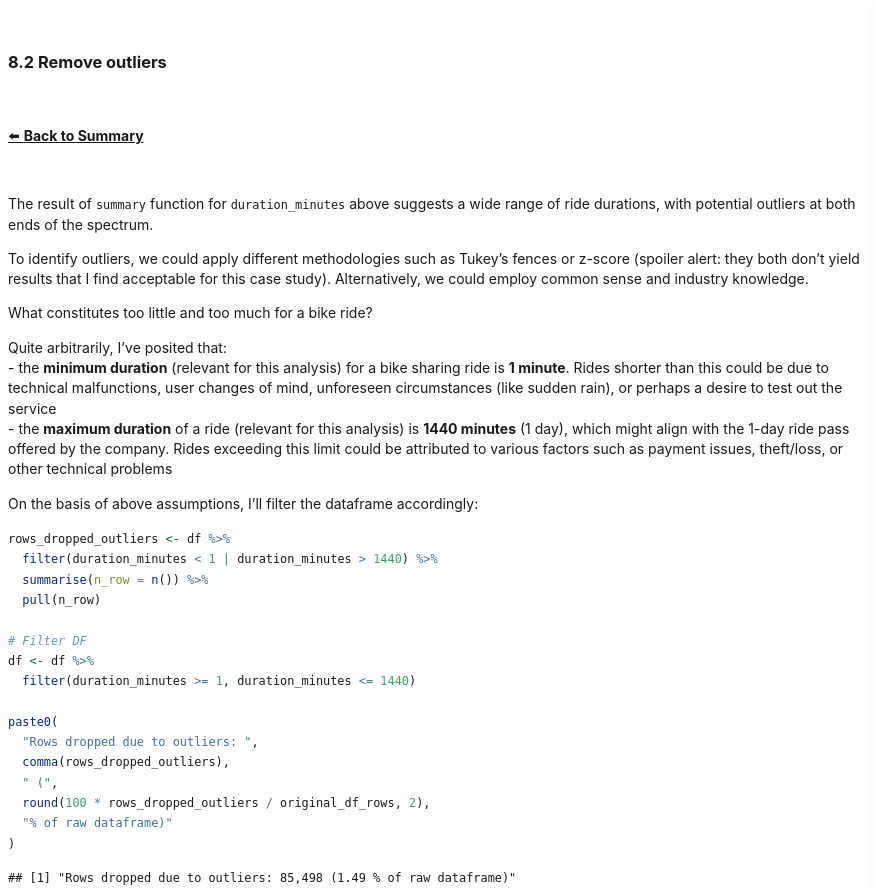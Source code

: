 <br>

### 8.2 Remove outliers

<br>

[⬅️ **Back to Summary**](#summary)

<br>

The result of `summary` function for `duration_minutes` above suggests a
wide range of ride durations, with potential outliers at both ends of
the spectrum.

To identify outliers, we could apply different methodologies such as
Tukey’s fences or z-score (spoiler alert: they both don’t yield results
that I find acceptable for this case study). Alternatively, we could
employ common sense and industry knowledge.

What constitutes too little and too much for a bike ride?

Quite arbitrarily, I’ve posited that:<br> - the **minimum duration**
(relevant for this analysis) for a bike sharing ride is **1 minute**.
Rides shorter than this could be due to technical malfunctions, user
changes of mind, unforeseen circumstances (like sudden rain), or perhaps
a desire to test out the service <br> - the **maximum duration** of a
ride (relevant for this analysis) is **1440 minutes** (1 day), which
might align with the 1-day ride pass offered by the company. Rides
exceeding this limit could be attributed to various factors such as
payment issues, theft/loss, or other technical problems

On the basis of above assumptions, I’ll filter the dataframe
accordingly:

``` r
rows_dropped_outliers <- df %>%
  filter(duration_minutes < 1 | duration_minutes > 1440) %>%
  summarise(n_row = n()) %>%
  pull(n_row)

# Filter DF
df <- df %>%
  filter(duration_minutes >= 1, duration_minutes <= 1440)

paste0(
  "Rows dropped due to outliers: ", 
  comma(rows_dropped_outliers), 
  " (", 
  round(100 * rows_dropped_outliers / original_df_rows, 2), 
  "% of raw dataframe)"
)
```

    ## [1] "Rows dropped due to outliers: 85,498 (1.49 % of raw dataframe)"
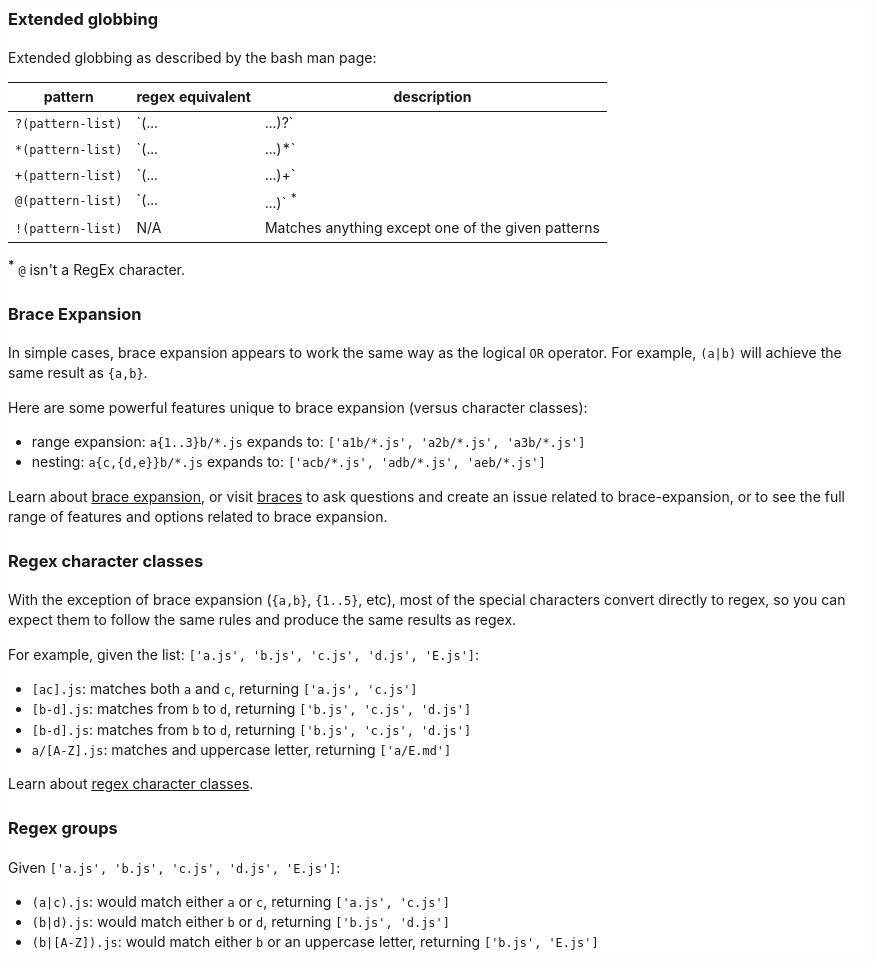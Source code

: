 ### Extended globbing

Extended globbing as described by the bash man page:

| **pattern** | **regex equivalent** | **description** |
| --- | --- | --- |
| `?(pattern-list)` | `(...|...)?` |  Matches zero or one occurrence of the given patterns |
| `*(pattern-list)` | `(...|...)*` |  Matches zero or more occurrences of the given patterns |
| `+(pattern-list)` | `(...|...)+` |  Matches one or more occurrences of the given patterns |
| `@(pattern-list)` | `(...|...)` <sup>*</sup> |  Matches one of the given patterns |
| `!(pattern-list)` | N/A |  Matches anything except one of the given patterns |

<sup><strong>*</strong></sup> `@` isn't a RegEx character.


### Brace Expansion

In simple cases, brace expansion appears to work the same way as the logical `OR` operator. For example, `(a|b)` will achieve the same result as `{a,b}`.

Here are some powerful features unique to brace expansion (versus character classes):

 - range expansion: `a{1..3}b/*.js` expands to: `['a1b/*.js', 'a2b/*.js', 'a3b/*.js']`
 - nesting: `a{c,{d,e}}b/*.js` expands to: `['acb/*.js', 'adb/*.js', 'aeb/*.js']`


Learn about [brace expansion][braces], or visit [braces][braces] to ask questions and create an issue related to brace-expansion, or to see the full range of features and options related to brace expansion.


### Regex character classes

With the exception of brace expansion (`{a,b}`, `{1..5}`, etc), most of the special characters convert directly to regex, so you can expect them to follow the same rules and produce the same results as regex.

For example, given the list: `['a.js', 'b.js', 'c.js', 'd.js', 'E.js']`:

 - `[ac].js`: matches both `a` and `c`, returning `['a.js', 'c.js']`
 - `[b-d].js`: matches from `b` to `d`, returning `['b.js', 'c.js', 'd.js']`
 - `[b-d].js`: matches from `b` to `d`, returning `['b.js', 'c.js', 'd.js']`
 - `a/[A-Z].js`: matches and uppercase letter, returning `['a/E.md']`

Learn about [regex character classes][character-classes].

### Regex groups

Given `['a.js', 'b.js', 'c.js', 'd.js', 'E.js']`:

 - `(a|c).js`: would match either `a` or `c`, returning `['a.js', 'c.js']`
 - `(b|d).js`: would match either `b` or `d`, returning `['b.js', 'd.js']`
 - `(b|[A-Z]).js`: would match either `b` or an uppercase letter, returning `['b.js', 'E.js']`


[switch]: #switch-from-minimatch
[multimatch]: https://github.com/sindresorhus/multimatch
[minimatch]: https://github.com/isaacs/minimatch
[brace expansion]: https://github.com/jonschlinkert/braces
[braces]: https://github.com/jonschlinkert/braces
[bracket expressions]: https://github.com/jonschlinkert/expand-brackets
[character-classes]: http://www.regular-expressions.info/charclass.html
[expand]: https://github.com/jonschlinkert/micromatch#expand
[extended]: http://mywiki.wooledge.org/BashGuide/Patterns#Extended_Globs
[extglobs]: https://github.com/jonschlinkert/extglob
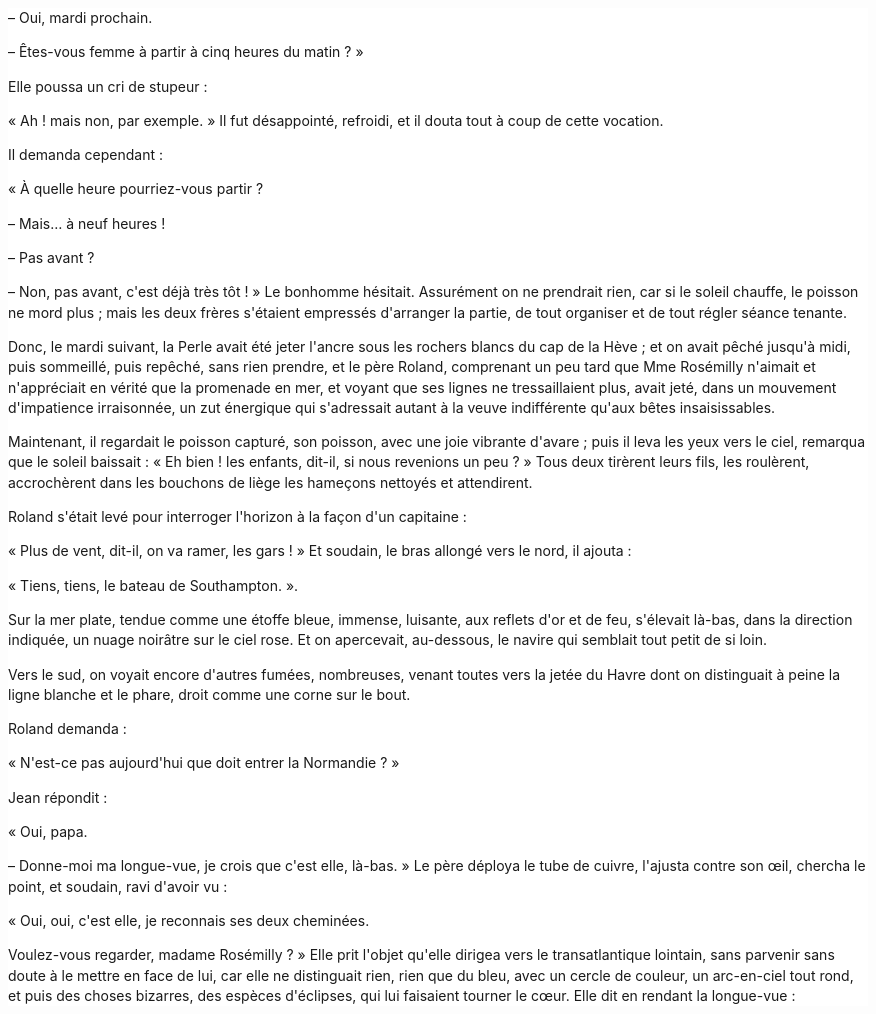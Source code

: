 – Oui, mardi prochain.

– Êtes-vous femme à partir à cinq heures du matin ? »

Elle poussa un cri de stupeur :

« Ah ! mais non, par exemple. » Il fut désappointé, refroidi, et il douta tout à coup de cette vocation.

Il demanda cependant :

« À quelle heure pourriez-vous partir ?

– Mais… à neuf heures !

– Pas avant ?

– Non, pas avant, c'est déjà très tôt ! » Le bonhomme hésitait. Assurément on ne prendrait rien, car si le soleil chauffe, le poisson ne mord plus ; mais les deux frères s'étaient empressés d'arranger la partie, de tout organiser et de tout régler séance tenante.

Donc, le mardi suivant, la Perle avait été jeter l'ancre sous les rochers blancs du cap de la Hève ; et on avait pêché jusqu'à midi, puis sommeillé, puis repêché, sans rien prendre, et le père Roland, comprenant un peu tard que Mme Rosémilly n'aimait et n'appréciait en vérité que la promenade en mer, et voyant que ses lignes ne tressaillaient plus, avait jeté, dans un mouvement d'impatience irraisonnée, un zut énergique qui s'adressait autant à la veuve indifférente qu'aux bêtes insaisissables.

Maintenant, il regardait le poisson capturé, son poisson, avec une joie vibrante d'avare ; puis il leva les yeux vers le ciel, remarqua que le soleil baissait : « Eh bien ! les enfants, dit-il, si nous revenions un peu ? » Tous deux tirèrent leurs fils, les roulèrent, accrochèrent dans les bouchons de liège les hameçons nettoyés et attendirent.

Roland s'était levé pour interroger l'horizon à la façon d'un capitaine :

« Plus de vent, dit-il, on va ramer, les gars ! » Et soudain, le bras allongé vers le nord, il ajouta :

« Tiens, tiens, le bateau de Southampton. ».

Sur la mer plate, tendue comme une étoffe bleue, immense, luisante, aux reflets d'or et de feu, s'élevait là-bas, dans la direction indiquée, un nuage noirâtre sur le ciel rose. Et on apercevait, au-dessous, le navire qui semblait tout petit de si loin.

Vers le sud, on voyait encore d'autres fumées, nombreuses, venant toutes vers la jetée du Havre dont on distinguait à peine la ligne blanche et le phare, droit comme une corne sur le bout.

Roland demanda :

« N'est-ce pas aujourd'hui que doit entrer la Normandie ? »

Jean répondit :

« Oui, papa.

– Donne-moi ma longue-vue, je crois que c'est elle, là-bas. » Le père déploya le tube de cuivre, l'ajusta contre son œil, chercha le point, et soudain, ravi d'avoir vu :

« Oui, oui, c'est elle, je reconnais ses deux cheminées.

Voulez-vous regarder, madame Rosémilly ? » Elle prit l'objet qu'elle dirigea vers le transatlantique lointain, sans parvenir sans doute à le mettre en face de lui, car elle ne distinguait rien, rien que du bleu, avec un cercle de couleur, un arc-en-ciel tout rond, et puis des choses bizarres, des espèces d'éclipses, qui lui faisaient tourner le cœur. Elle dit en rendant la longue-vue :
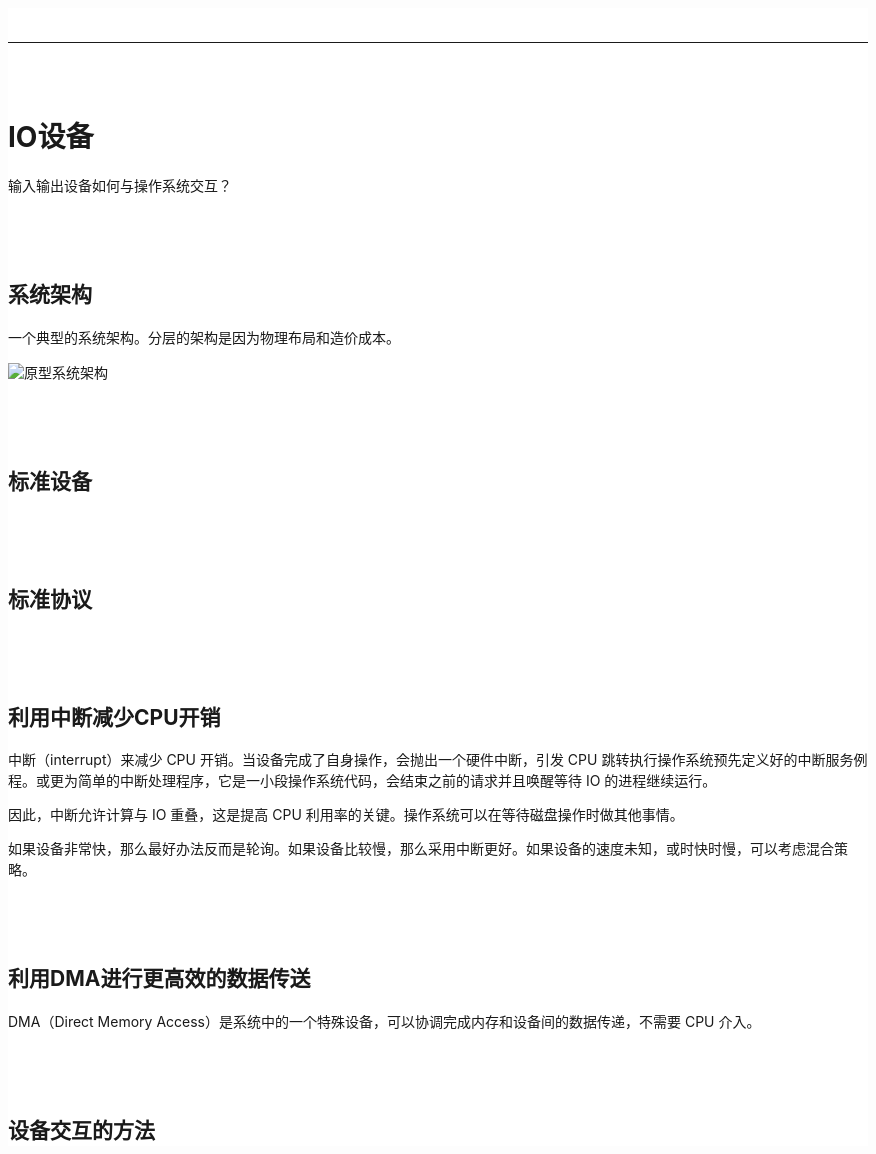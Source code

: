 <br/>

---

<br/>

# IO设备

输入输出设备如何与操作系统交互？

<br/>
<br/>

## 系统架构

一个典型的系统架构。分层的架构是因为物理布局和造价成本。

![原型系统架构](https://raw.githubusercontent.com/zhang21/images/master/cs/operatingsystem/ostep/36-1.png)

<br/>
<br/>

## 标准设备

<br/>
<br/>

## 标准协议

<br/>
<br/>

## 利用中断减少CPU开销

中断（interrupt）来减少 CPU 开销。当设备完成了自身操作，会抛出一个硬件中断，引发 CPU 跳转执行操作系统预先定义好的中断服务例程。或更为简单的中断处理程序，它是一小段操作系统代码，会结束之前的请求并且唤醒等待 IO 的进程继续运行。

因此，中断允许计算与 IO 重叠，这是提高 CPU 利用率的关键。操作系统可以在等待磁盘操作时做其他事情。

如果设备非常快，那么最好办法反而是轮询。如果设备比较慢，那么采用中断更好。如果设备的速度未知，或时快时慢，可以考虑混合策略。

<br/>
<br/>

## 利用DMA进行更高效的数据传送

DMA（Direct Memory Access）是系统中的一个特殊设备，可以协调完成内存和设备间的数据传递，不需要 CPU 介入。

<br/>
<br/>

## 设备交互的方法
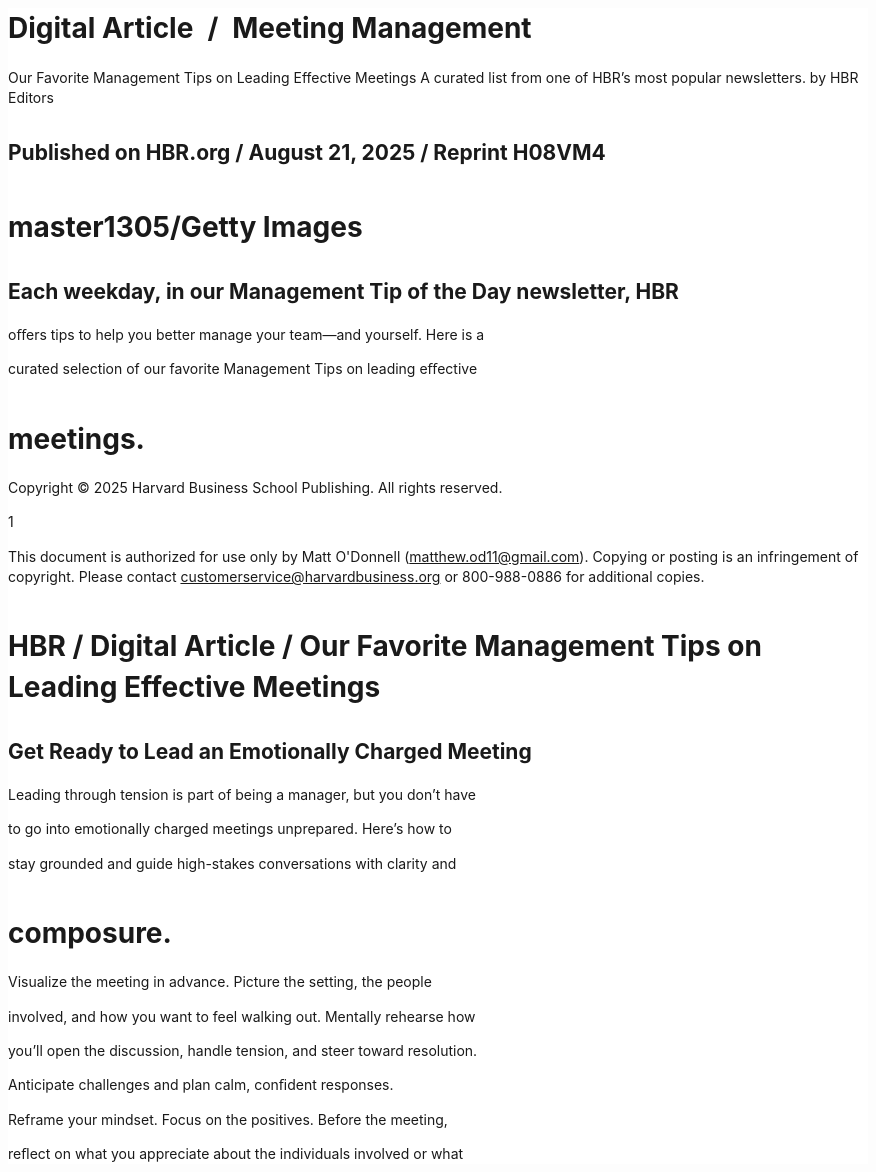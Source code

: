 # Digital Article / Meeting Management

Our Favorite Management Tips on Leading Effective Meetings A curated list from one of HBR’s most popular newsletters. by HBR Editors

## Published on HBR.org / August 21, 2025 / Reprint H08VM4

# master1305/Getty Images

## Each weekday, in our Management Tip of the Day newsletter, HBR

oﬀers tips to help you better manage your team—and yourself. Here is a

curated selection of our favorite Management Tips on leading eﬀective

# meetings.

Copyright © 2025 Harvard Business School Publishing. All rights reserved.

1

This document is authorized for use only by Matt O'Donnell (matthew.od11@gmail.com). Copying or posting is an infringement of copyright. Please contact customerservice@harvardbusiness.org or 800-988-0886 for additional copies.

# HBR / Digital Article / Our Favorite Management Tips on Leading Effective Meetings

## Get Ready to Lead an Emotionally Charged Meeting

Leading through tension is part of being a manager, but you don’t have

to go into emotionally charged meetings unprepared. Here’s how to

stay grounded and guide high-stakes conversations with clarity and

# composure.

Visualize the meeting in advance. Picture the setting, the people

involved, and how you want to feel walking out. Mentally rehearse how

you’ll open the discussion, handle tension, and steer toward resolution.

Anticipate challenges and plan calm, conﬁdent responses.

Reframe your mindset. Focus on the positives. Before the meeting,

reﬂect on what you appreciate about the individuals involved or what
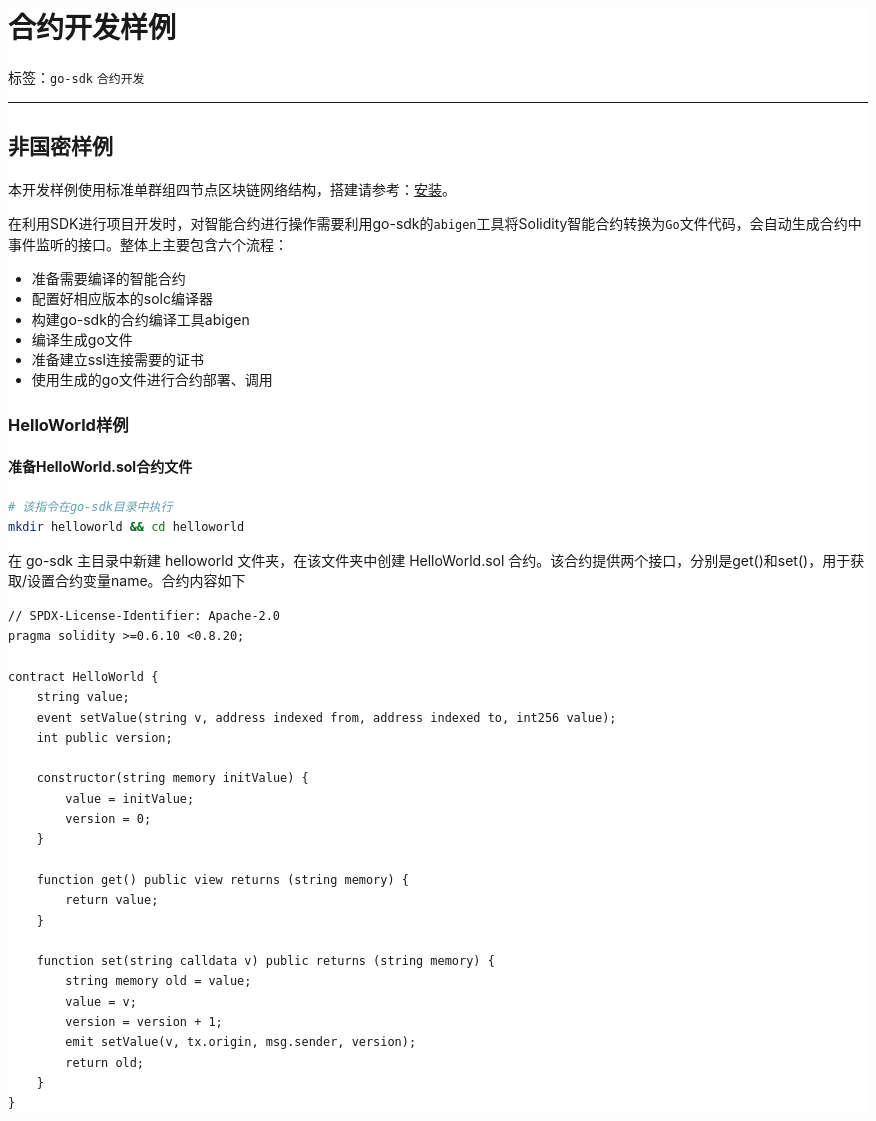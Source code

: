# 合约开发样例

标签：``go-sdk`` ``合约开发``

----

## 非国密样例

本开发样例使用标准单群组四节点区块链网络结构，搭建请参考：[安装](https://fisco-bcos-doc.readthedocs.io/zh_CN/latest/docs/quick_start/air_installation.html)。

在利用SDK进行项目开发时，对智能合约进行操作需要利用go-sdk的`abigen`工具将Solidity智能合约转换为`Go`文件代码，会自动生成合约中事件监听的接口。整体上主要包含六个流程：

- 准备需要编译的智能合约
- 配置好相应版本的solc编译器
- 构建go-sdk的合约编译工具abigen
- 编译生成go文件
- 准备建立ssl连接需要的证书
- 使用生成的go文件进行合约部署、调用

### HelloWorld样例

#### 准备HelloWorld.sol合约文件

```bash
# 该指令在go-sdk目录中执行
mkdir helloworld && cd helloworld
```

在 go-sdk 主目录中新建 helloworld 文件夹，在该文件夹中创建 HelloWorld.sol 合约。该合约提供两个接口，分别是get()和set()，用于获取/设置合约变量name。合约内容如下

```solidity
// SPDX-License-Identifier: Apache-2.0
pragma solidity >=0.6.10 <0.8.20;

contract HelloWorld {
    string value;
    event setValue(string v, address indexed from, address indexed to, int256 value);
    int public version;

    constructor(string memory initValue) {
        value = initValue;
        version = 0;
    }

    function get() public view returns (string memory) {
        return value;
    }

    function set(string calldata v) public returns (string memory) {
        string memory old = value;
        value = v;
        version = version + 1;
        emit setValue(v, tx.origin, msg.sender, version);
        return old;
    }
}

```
───
YOUR ASSIGNMENT: Check the material above line by line, and give only the number of lines holding the string "html".

FINAL ANSWER: 2